ID G2P LSTM

ID G2P LSTM is a grapheme-to-phoneme model based on the LSTM architecture. This model was trained from scratch on a modified Malay/Indonesian lexicon.

This model was trained using the Keras framework. All training was done on Google Colaboratory. We adapted the LSTM training script provided by the official Keras Code Example.

Model

Model	#params	Arch.	Training/Validation data
`id-g2p-lstm`	596K	LSTM	Malay/Indonesian Lexicon

Training Procedure

Model Config

latent_dim: 256
num_encoder_tokens: 28
num_decoder_tokens: 32
max_encoder_seq_length: 24
max_decoder_seq_length: 25

Training Setting

batch_size: 64
optimizer: "rmsprop"
loss: "categorical_crossentropy"
learning_rate: 0.001
epochs: 100

How to Use

Tokenizers

g2id = {
    ' ': 27,
    "'": 0,
    '-': 1,
    'a': 2,
    'b': 3,
    'c': 4,
    'd': 5,
    'e': 6,
    'f': 7,
    'g': 8,
    'h': 9,
    'i': 10,
    'j': 11,
    'k': 12,
    'l': 13,
    'm': 14,
    'n': 15,
    'o': 16,
    'p': 17,
    'q': 18,
    'r': 19,
    's': 20,
    't': 21,
    'u': 22,
    'v': 23,
    'w': 24,
    'y': 25,
    'z': 26
}

p2id = {
    '\t': 0,
    '\n': 1,
    ' ': 31,
    '-': 2,
    'a': 3,
    'b': 4,
    'd': 5,
    'e': 6,
    'f': 7,
    'g': 8,
    'h': 9,
    'i': 10,
    'j': 11,
    'k': 12,
    'l': 13,
    'm': 14,
    'n': 15,
    'o': 16,
    'p': 17,
    'r': 18,
    's': 19,
    't': 20,
    'u': 21,
    'v': 22,
    'w': 23,
    'z': 24,
    'ŋ': 25,
    'ə': 26,
    'ɲ': 27,
    'ʃ': 28,
    'ʒ': 29,
    'ʔ': 30
}

import keras
import numpy as np
from huggingface_hub import from_pretrained_keras

latent_dim = 256
bos_token, eos_token, pad_token = "\t", "\n", " "
num_encoder_tokens, num_decoder_tokens = 28, 32
max_encoder_seq_length, max_decoder_seq_length = 24, 25

model = from_pretrained_keras("bookbot/id-g2p-lstm")

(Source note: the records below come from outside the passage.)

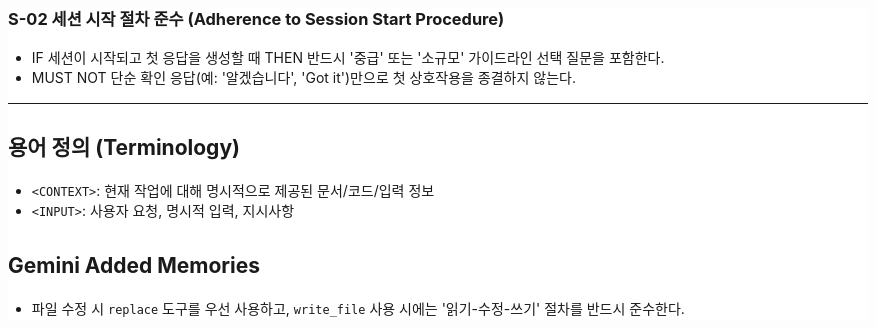 ### S-02 세션 시작 절차 준수 (Adherence to Session Start Procedure)
- IF 세션이 시작되고 첫 응답을 생성할 때 THEN 반드시 '중급' 또는 '소규모' 가이드라인 선택 질문을 포함한다.
- MUST NOT 단순 확인 응답(예: '알겠습니다', 'Got it')만으로 첫 상호작용을 종결하지 않는다.
---

## 용어 정의 (Terminology)

- `<CONTEXT>`: 현재 작업에 대해 명시적으로 제공된 문서/코드/입력 정보
- `<INPUT>`: 사용자 요청, 명시적 입력, 지시사항

## Gemini Added Memories
- 파일 수정 시 `replace` 도구를 우선 사용하고, `write_file` 사용 시에는 '읽기-수정-쓰기' 절차를 반드시 준수한다.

encoder_inputs = model.input[0]
encoder_outputs, state_h_enc, state_c_enc = model.layers[2].output
encoder_states = [state_h_enc, state_c_enc]
encoder_model = keras.Model(encoder_inputs, encoder_states)

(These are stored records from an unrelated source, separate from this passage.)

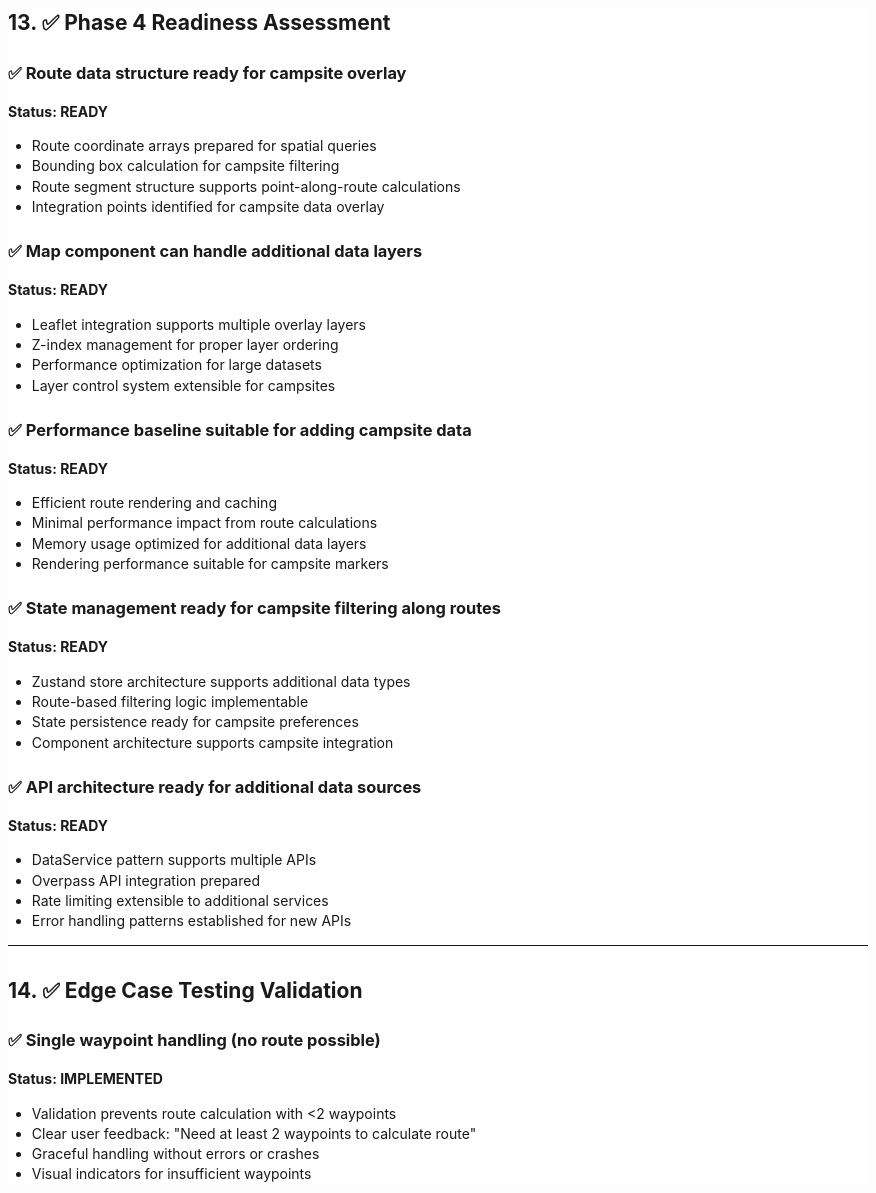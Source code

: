 
## 13. ✅ Phase 4 Readiness Assessment

### ✅ Route data structure ready for campsite overlay
**Status: READY**
- Route coordinate arrays prepared for spatial queries
- Bounding box calculation for campsite filtering
- Route segment structure supports point-along-route calculations
- Integration points identified for campsite data overlay

### ✅ Map component can handle additional data layers
**Status: READY**
- Leaflet integration supports multiple overlay layers
- Z-index management for proper layer ordering
- Performance optimization for large datasets
- Layer control system extensible for campsites

### ✅ Performance baseline suitable for adding campsite data
**Status: READY**
- Efficient route rendering and caching
- Minimal performance impact from route calculations
- Memory usage optimized for additional data layers
- Rendering performance suitable for campsite markers

### ✅ State management ready for campsite filtering along routes
**Status: READY**
- Zustand store architecture supports additional data types
- Route-based filtering logic implementable
- State persistence ready for campsite preferences
- Component architecture supports campsite integration

### ✅ API architecture ready for additional data sources
**Status: READY**
- DataService pattern supports multiple APIs
- Overpass API integration prepared
- Rate limiting extensible to additional services
- Error handling patterns established for new APIs

---

## 14. ✅ Edge Case Testing Validation

### ✅ Single waypoint handling (no route possible)
**Status: IMPLEMENTED**
- Validation prevents route calculation with <2 waypoints
- Clear user feedback: "Need at least 2 waypoints to calculate route"
- Graceful handling without errors or crashes
- Visual indicators for insufficient waypoints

decoder_inputs = model.input[1]

decoder_state_input_h = keras.Input(shape=(latent_dim,), name="input_3")
decoder_state_input_c = keras.Input(shape=(latent_dim,), name="input_4")
decoder_states_inputs = [decoder_state_input_h, decoder_state_input_c]
decoder_lstm = model.layers[3]
decoder_outputs, state_h_dec, state_c_dec = decoder_lstm(
    decoder_inputs, initial_state=decoder_states_inputs
)
decoder_states = [state_h_dec, state_c_dec]
decoder_dense = model.layers[4]
decoder_outputs = decoder_dense(decoder_outputs)
decoder_model = keras.Model(
    [decoder_inputs] + decoder_states_inputs, [decoder_outputs] + decoder_states
)

def inference(sequence):
    id2p = {v: k for k, v in p2id.items()}

    input_seq = np.zeros(
        (1, max_encoder_seq_length, num_encoder_tokens), dtype="float32"
    )

    for t, char in enumerate(sequence):
        input_seq[0, t, g2id[char]] = 1.0
    input_seq[0, t + 1 :, g2id[pad_token]] = 1.0

    states_value = encoder_model.predict(input_seq)

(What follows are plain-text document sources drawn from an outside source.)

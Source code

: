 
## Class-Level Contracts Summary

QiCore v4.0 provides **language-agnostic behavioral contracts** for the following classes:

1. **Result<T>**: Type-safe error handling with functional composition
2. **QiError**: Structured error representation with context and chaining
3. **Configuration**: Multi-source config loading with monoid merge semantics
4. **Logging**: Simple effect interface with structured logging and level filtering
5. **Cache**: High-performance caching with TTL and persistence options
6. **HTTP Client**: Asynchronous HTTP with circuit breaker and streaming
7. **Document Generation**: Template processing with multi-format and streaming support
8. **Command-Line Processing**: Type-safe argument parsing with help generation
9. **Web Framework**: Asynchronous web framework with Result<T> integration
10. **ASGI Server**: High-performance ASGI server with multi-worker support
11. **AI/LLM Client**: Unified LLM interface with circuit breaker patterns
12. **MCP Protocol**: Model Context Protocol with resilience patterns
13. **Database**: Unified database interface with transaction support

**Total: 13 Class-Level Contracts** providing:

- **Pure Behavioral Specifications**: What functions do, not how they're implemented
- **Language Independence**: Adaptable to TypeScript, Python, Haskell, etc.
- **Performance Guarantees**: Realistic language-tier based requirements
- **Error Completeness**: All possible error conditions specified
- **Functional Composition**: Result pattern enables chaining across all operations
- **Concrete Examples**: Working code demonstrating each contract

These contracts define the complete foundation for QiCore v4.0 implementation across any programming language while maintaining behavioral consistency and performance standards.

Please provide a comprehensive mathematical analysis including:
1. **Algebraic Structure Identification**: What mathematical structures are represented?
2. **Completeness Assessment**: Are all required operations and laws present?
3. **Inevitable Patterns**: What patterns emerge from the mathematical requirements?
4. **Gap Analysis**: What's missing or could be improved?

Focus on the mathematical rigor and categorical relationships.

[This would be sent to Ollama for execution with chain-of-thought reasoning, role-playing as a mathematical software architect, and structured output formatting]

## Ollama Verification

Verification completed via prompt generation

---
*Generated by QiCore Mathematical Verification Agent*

    target_seq = np.zeros((1, 1, num_decoder_tokens))
    target_seq[0, 0, p2id[bos_token]] = 1.0

    stop_condition = False
    decoded_sentence = ""
    while not stop_condition:
        output_tokens, h, c = decoder_model.predict([target_seq] + states_value)

        sampled_token_index = np.argmax(output_tokens[0, -1, :])
        sampled_char = id2p[sampled_token_index]
        decoded_sentence += sampled_char

        if sampled_char == eos_token or len(decoded_sentence) > max_decoder_seq_length:
            stop_condition = True

        target_seq = np.zeros((1, 1, num_decoder_tokens))
        target_seq[0, 0, sampled_token_index] = 1.0

        states_value = [h, c]
    return decoded_sentence.replace(eos_token, "")

inference("mengembangkannya")

Authors

ID G2P LSTM was trained and evaluated by Ananto Joyoadikusumo, Steven Limcorn, Wilson Wongso. All computation and development are done on Google Colaboratory.

Framework versions

Keras 2.8.0
TensorFlow 2.8.0